### [Task prompt]
All lines holding the word "strumenti" are to be copied from the records beneath.

### [Supplied information]
--- START ---

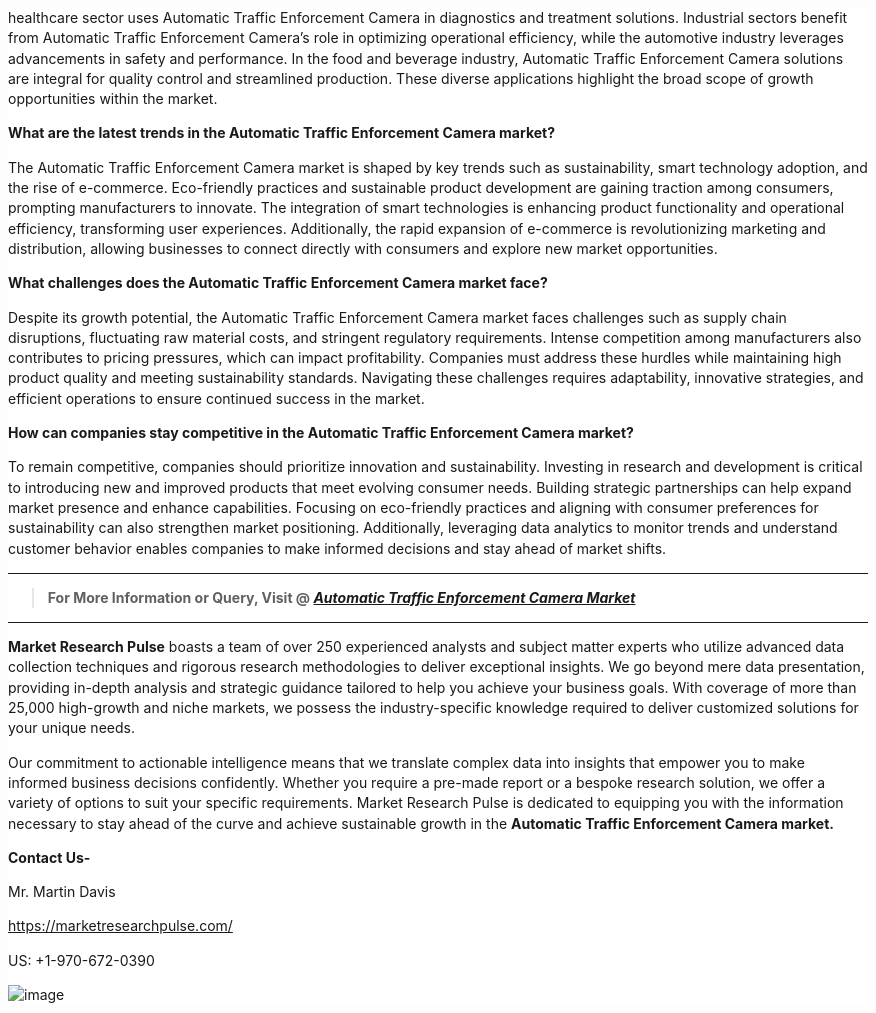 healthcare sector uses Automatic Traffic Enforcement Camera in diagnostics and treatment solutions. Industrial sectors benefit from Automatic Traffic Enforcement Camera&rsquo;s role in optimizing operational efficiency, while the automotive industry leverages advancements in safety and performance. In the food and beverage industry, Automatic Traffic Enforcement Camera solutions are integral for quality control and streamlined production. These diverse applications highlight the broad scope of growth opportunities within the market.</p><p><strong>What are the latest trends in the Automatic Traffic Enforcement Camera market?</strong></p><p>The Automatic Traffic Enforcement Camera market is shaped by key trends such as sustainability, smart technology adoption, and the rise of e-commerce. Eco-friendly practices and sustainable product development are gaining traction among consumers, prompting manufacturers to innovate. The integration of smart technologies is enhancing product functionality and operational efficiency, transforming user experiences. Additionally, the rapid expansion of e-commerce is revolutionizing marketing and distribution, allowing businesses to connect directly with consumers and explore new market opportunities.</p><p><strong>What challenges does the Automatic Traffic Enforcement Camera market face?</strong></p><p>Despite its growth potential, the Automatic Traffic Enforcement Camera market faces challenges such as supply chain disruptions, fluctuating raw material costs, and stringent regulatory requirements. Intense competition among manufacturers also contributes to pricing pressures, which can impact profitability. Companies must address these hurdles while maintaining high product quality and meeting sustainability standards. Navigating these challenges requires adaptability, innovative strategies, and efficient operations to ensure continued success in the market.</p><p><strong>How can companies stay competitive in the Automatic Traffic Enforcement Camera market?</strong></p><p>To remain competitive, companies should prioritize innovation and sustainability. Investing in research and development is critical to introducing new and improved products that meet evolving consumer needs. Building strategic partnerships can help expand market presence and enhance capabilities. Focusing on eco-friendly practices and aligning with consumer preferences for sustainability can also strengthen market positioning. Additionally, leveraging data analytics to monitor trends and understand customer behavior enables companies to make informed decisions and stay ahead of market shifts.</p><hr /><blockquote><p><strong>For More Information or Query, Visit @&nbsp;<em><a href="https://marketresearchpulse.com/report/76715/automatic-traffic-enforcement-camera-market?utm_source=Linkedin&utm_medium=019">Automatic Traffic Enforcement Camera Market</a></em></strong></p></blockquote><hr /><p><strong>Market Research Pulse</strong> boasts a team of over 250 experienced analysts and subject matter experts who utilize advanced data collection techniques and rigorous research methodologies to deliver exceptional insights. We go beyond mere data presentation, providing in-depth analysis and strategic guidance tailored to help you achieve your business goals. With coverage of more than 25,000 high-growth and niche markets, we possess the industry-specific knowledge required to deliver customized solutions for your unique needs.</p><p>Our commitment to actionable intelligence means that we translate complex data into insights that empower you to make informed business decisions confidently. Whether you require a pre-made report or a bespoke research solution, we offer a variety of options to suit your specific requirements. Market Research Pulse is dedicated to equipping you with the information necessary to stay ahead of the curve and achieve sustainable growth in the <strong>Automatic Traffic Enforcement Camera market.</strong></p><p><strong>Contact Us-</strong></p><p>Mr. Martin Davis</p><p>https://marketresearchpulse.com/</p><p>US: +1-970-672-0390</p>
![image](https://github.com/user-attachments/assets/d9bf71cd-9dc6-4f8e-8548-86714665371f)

--- END ---
--- START ---

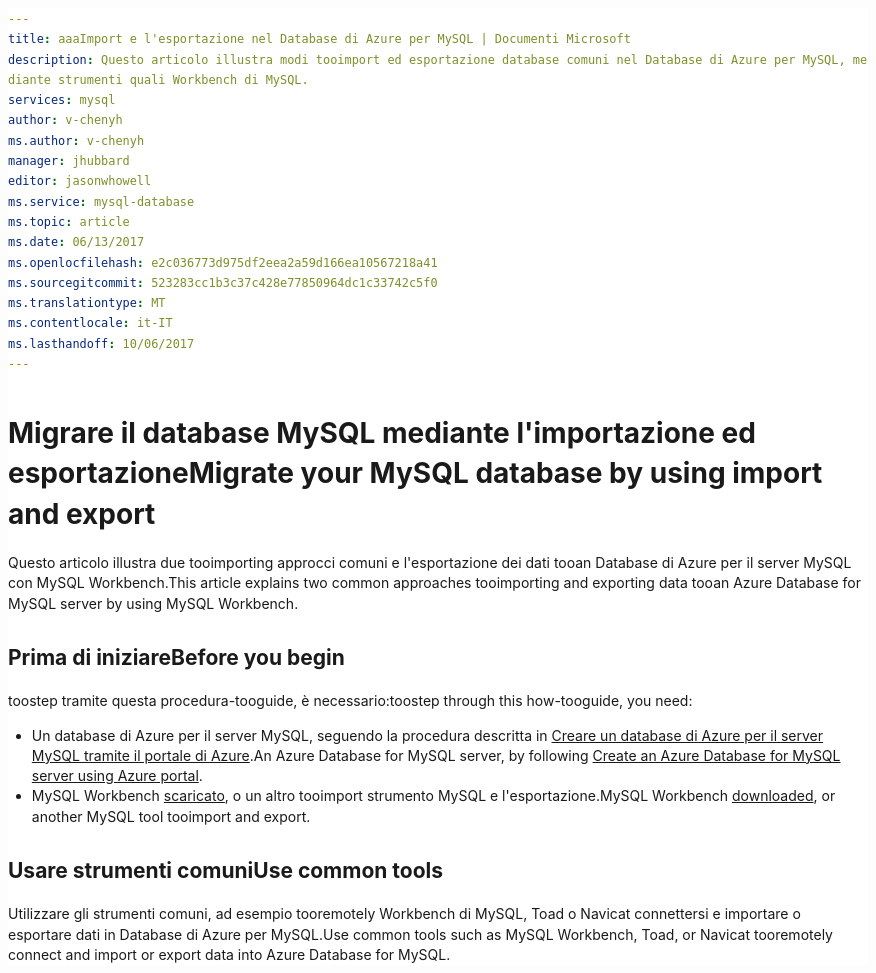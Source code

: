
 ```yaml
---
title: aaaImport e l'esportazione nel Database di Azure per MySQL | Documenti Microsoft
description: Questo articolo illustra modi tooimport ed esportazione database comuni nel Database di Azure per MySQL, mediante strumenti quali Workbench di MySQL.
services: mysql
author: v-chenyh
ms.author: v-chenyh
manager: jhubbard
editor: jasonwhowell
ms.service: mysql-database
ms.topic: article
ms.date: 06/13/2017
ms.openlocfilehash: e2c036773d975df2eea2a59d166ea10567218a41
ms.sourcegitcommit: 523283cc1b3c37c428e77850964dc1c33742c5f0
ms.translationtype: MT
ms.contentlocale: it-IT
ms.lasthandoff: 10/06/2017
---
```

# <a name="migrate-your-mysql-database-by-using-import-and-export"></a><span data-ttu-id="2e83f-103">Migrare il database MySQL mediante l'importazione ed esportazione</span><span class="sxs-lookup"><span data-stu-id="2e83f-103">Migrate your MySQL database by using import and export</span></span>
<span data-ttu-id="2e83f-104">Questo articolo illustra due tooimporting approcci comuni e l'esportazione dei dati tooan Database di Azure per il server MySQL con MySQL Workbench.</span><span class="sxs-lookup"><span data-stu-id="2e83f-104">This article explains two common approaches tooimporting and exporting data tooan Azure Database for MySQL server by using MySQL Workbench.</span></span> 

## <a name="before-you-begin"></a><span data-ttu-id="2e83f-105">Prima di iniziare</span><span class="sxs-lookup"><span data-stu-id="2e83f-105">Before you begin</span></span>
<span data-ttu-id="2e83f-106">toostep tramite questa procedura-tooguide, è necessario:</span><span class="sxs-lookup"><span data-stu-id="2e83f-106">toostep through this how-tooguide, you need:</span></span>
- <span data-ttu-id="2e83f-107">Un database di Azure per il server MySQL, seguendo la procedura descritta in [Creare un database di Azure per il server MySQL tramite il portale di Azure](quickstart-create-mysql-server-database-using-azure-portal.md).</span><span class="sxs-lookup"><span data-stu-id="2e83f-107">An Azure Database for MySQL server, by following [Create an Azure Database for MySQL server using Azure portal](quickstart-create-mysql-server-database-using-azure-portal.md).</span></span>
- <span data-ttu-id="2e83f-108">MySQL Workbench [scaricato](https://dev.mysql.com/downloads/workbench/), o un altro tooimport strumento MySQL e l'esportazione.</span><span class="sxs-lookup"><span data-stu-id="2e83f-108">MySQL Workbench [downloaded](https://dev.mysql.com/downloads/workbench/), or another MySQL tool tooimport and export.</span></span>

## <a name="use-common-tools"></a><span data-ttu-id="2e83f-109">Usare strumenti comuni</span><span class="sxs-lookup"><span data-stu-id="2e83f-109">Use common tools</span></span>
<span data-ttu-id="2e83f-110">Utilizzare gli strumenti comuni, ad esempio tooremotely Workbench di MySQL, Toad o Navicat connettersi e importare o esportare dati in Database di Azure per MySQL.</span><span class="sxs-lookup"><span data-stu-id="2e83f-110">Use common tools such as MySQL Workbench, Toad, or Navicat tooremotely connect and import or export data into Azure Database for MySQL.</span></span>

--- END ---
--- START ---

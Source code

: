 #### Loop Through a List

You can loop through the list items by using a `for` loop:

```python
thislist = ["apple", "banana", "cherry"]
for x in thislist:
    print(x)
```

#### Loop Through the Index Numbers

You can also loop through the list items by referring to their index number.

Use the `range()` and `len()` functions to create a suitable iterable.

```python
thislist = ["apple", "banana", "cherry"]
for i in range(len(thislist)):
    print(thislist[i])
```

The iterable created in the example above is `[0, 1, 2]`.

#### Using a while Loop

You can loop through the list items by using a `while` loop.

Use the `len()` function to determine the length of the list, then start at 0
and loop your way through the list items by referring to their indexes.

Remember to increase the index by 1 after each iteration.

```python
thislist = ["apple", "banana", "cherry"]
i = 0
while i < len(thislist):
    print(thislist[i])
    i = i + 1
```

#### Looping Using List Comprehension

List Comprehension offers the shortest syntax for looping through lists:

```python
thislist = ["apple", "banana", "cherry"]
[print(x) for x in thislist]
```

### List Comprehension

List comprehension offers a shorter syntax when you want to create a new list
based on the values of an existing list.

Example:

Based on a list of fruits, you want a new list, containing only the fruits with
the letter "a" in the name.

--- END ---

### [Your response]
description: Questo articolo illustra modi tooimport ed esportazione database comuni nel Database di Azure per MySQL, mediante strumenti quali Workbench di MySQL.
## <a name="use-common-tools"></a><span data-ttu-id="2e83f-109">Usare strumenti comuni</span><span class="sxs-lookup"><span data-stu-id="2e83f-109">Use common tools</span></span>
<span data-ttu-id="2e83f-110">Utilizzare gli strumenti comuni, ad esempio tooremotely Workbench di MySQL, Toad o Navicat connettersi e importare o esportare dati in Database di Azure per MySQL.</span><span class="sxs-lookup"><span data-stu-id="2e83f-110">Use common tools such as MySQL Workbench, Toad, or Navicat tooremotely connect and import or export data into Azure Database for MySQL.</span></span>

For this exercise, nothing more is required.